(Pictures paired with source code)

============================================================

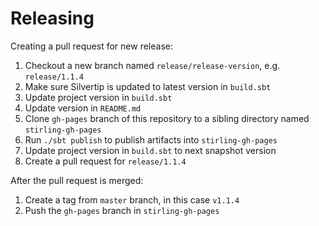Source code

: Releasing
=========

Creating a pull request for new release:

1. Checkout a new branch named `release/release-version`, e.g. `release/1.1.4`
2. Make sure Silvertip is updated to latest version in `build.sbt`
3. Update project version in `build.sbt`
4. Update version in `README.md`
5. Clone `gh-pages` branch of this repository to a sibling directory named `stirling-gh-pages`
6. Run `./sbt publish` to publish artifacts into `stirling-gh-pages`
7. Update project version in `build.sbt` to next snapshot version
8. Create a pull request for `release/1.1.4`

After the pull request is merged:

1. Create a tag from `master` branch, in this case `v1.1.4`
2. Push the `gh-pages` branch in `stirling-gh-pages`
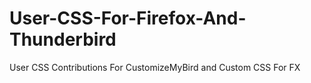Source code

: # User-CSS-For-Firefox-And-Thunderbird
User CSS Contributions For CustomizeMyBird and Custom CSS For FX

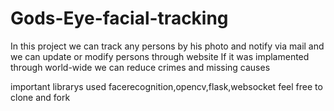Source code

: # Gods-Eye-facial-tracking

In this project we can track any persons by his photo and notify via mail and we can update or modify persons through website 
If it was implamented through world-wide we can reduce crimes and missing causes

important librarys used facerecognition,opencv,flask,websocket
feel free to clone and fork
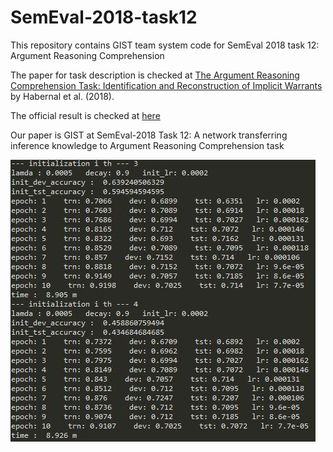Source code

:# SemEval-2018-task12
This repository contains GIST team system code for SemEval 2018 task 12: Argument Reasoning Comprehension

The paper for task description is checked at [The Argument Reasoning Comprehension Task: Identification and Reconstruction of Implicit Warrants](https://arxiv.org/pdf/1708.01425.pdf) by Habernal et al. (2018).

The official result is checked at [here](https://github.com/habernal/semeval2018-task12-results)

Our paper is GIST at SemEval-2018 Task 12: A network transferring inference knowledge to Argument Reasoning Comprehension task

![command display example](./image/command_example.JPG)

============================================================

Return all records verbatim and drop the pictures.

Source code

: Releasing
=========

Creating a pull request for new release:

1. Checkout a new branch named `release/release-version`, e.g. `release/1.1.4`
2. Make sure Silvertip is updated to latest version in `build.sbt`
3. Update project version in `build.sbt`
4. Update version in `README.md`
5. Clone `gh-pages` branch of this repository to a sibling directory named `stirling-gh-pages`
6. Run `./sbt publish` to publish artifacts into `stirling-gh-pages`
7. Update project version in `build.sbt` to next snapshot version
8. Create a pull request for `release/1.1.4`

After the pull request is merged:

1. Create a tag from `master` branch, in this case `v1.1.4`
2. Push the `gh-pages` branch in `stirling-gh-pages`
Source code

: # User-CSS-For-Firefox-And-Thunderbird
User CSS Contributions For CustomizeMyBird and Custom CSS For FX

Source code

: # Gods-Eye-facial-tracking

In this project we can track any persons by his photo and notify via mail and we can update or modify persons through website 
If it was implamented through world-wide we can reduce crimes and missing causes

important librarys used facerecognition,opencv,flask,websocket
feel free to clone and fork
Source code

:# SemEval-2018-task12
This repository contains GIST team system code for SemEval 2018 task 12: Argument Reasoning Comprehension

The paper for task description is checked at [The Argument Reasoning Comprehension Task: Identification and Reconstruction of Implicit Warrants](https://arxiv.org/pdf/1708.01425.pdf) by Habernal et al. (2018).

The official result is checked at [here](https://github.com/habernal/semeval2018-task12-results)

Our paper is GIST at SemEval-2018 Task 12: A network transferring inference knowledge to Argument Reasoning Comprehension task

![command display example](./image/command_example.JPG)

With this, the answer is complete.